Lei vuole giocare sempre alle sue regole, ecco perché nessuno la sopporta. 

Nessuno-la-sopporta: e diamine. Versare l’obolo per vedersi recapitare referti simili è quasi peggio che dipendere dal gioco, sperperare. Forme di masochismo omeopatico, ricondotto a utile, sto cercando di guarire, di migliorare (ha mai visto qualcuno cambiare, in questa stanza, dottor S?). 

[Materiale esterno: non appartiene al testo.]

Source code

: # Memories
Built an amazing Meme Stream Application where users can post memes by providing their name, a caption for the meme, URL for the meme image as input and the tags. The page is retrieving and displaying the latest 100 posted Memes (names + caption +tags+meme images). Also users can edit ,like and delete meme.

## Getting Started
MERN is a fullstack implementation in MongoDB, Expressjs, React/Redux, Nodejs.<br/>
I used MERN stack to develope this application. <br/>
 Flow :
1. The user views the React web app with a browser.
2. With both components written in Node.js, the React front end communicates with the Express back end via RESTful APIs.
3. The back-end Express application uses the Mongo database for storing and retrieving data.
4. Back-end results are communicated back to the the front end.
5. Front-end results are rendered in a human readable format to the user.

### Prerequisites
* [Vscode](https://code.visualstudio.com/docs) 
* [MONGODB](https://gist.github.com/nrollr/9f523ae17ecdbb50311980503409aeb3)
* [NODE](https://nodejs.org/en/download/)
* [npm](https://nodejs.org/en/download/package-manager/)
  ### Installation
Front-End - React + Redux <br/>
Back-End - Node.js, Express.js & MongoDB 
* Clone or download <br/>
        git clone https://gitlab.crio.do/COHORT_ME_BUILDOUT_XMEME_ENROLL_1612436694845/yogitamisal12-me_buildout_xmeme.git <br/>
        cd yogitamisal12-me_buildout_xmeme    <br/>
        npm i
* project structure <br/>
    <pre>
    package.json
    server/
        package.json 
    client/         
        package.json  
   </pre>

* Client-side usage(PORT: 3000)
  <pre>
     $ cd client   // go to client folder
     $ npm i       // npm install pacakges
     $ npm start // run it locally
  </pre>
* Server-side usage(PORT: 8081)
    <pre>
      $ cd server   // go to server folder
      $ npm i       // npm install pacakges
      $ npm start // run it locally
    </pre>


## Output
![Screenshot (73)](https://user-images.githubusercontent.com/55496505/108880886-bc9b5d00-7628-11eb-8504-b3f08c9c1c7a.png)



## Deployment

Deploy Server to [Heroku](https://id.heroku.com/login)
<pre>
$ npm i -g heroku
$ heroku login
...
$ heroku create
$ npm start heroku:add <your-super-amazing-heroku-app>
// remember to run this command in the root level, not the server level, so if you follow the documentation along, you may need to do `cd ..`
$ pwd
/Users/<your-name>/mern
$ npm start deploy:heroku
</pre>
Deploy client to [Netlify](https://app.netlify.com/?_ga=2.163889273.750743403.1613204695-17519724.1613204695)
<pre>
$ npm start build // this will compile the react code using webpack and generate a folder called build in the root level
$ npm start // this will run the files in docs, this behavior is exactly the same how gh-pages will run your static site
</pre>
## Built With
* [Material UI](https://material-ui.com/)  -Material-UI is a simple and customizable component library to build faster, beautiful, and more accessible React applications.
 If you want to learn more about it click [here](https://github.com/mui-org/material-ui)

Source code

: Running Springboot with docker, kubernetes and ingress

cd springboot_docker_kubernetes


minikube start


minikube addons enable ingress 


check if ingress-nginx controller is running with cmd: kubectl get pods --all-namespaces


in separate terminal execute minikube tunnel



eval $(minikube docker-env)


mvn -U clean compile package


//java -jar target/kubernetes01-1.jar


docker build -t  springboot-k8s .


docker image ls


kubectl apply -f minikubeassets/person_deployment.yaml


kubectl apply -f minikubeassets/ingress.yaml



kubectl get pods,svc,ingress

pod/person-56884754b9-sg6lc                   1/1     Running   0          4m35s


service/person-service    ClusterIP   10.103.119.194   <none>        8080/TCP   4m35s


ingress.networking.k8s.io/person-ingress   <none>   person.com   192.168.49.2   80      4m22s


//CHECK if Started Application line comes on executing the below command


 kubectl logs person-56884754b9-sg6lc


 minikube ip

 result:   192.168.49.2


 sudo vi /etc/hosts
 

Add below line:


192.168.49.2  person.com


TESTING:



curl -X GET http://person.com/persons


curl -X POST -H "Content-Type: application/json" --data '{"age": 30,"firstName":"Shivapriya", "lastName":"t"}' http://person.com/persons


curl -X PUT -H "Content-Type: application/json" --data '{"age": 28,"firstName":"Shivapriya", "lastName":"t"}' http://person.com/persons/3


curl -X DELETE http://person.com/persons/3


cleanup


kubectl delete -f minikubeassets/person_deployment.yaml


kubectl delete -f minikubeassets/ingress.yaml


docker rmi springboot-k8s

Sono al cinema e all’improvviso non vedo più passare le immagini sullo schermo, non so più nemmeno se sono al cinema, mi ricordo vagamente di esserci entrata, ma intorno è nebbiolina e sento le gambe smaterializzarsi: ghermisco la borsa, comincio a rovistarci. Estraggo un pacchetto di cracker, li fraziono in piccoli pezzi che ingerisco quando il protagonista alza la voce, aspettando il commento sonoro per i più grandi. Ssssst, dice lei. Lei, con il fidanzato accanto. Lei con il carattere che magari dicono bello, oppure no, ma almeno lui non è scappato, quello che le siede vicino e abbozza un sorrisetto, non si capisce se diretto a me, per complicità tra vittime di colei che zittisce e impera, o rispetto alla censura della grave trasgressione di cui mi sono macchiata. Mi ricordo quello che dice il dottor S, un ego molto pronunciato si lascia scalfire da ogni minimo attacco, il che mi pare controintuitivo ed è per questo che decido di non rispondere, sulle prime: se lo facessi dimostrerei che ho un ego scalfibile, quindi gigante, ma il dottor S lavora sul suo ridimensionamento, e dunque non posso reagire, e piuttosto, come dice il dottor S, assecondare. Devi smetterla, dice di nuovo lei, a voce ben udibile da tutti, stavolta. Mio padre non mi ha mai picchiata. Ma l’ho visto picchiare i fratelli, e questa immagine mi torna di raffa alla mente e mi provoca piacere. Immagino ci sia lei, sotto quelle cinghiate. Ho torto io, rea di cracker al cinema, ma è lei che le prende. Intanto sto zitta, sento che avrei bisogno di toccarmi, mi alzo. Mentre esco dalla fila la guardo e ripassando in successione tutti i consigli gli ammonimenti i correttivi le prescrizioni del dottor S, stolida, le sussurro, riuscendo a dominare a puntino la voce, i nervi, l’istinto di quantomeno rovesciarle il sacchetto di briciole sulla gonna. Stupida, traduco per me, e mi rivolto. È un bel traguardo, per il mio brutto carattere.